* PROBLEM TO SOLVE
Search the records for the word "NullPointerException". Copy every line where it appears.

*** INPUT FOR THIS TASK

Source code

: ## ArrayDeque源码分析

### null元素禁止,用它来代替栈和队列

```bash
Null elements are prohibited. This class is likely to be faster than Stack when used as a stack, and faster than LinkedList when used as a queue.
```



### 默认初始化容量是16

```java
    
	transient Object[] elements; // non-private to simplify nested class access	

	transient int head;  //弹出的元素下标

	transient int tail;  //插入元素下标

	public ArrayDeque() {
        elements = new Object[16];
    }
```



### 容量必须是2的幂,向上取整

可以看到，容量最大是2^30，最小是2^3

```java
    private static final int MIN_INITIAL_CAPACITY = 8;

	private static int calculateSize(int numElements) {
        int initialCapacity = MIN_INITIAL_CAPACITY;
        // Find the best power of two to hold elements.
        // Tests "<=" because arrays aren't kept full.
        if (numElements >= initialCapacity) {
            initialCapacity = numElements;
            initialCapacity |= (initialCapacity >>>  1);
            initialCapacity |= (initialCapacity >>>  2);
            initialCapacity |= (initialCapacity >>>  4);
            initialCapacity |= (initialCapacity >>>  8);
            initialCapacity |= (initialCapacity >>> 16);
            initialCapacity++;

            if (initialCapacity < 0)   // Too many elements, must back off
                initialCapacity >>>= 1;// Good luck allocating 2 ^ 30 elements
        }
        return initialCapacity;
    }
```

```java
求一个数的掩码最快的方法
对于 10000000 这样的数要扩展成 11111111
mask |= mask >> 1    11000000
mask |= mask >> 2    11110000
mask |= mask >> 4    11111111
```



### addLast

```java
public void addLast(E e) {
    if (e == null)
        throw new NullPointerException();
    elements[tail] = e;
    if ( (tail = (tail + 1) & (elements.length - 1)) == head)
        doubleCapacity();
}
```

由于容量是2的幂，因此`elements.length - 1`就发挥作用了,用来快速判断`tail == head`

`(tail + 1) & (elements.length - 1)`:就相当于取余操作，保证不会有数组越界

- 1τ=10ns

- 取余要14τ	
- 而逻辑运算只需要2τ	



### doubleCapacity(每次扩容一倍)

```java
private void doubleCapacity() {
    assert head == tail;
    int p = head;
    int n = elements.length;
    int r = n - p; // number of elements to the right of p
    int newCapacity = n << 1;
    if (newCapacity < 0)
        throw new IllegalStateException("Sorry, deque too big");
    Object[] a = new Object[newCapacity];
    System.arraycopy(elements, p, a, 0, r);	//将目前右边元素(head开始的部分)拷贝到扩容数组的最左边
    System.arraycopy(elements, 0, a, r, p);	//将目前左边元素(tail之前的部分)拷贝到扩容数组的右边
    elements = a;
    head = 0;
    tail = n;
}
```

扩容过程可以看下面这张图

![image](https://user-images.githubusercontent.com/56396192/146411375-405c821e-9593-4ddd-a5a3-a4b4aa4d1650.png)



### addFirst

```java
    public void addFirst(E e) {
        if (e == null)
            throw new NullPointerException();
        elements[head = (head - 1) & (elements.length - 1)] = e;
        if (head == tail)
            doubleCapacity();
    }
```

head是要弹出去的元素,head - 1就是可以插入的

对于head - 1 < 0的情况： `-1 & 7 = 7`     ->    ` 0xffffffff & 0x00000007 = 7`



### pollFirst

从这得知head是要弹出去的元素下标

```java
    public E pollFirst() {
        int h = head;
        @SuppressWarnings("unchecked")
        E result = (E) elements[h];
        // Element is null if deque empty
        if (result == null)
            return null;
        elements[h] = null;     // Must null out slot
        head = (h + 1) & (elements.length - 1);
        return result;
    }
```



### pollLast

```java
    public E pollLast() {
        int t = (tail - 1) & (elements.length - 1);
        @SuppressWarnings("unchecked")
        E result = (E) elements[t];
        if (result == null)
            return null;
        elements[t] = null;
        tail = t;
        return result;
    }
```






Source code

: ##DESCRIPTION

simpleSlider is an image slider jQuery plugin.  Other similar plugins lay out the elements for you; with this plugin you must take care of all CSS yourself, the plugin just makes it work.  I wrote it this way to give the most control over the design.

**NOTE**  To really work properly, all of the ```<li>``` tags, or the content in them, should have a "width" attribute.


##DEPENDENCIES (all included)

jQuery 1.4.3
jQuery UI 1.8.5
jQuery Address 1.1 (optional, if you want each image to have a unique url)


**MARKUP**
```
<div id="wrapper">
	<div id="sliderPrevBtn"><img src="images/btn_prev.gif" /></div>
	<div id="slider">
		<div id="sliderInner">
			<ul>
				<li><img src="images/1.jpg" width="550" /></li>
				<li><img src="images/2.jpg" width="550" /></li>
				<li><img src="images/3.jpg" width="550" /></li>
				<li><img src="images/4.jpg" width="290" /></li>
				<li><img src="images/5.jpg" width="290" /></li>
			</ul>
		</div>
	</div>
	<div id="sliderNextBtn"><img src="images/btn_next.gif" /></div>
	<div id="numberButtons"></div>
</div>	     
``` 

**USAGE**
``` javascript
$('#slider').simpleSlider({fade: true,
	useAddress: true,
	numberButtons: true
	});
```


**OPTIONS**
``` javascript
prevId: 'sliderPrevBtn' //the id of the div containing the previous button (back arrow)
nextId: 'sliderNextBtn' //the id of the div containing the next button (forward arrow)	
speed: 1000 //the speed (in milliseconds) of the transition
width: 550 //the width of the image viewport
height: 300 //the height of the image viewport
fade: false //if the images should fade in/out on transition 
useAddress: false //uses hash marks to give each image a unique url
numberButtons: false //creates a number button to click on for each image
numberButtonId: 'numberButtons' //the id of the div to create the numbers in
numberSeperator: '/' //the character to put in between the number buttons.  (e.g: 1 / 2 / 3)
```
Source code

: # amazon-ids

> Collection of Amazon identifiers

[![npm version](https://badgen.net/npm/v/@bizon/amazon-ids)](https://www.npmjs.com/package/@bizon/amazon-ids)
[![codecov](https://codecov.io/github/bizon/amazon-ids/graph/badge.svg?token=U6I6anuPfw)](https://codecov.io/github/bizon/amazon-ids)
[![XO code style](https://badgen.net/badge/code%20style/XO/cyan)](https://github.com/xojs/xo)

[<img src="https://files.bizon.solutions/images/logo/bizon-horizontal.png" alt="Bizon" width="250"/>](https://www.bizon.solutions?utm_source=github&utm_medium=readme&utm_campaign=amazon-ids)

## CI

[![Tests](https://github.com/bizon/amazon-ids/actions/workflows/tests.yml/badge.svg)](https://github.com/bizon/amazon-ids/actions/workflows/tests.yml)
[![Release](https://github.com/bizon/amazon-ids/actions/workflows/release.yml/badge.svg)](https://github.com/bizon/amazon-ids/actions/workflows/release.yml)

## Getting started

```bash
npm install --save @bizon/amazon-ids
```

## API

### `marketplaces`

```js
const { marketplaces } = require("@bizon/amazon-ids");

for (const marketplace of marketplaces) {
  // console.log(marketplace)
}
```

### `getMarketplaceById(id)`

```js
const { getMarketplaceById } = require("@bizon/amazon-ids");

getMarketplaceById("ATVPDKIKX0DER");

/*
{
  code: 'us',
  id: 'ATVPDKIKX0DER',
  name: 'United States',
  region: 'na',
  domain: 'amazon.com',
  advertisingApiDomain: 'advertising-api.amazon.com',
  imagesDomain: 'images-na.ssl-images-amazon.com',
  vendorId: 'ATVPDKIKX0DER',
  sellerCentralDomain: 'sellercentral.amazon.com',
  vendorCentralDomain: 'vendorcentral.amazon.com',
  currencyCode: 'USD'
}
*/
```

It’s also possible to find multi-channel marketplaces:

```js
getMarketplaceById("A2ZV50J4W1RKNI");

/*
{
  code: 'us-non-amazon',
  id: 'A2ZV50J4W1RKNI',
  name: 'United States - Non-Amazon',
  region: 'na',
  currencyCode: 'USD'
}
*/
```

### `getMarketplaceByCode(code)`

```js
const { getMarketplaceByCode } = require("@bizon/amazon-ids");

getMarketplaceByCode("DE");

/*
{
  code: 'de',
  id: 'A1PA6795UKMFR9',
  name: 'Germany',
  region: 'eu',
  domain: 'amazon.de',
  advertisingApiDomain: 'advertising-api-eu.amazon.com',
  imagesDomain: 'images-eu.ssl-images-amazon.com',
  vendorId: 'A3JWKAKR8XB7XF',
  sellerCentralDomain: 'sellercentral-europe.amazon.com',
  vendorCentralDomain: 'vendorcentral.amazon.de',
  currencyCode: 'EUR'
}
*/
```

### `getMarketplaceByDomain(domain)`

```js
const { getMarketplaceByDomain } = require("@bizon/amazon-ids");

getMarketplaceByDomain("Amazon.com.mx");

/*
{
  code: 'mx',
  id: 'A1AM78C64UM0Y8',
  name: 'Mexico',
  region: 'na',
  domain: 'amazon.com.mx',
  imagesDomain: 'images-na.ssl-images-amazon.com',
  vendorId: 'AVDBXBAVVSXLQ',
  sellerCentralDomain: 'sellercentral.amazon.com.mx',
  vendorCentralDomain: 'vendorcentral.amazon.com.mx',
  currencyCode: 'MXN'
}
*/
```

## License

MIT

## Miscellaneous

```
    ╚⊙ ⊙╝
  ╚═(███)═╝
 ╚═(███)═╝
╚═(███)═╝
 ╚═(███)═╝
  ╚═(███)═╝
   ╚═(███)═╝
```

******

* EXERCISE RESULT
        throw new NullPointerException();
            throw new NullPointerException();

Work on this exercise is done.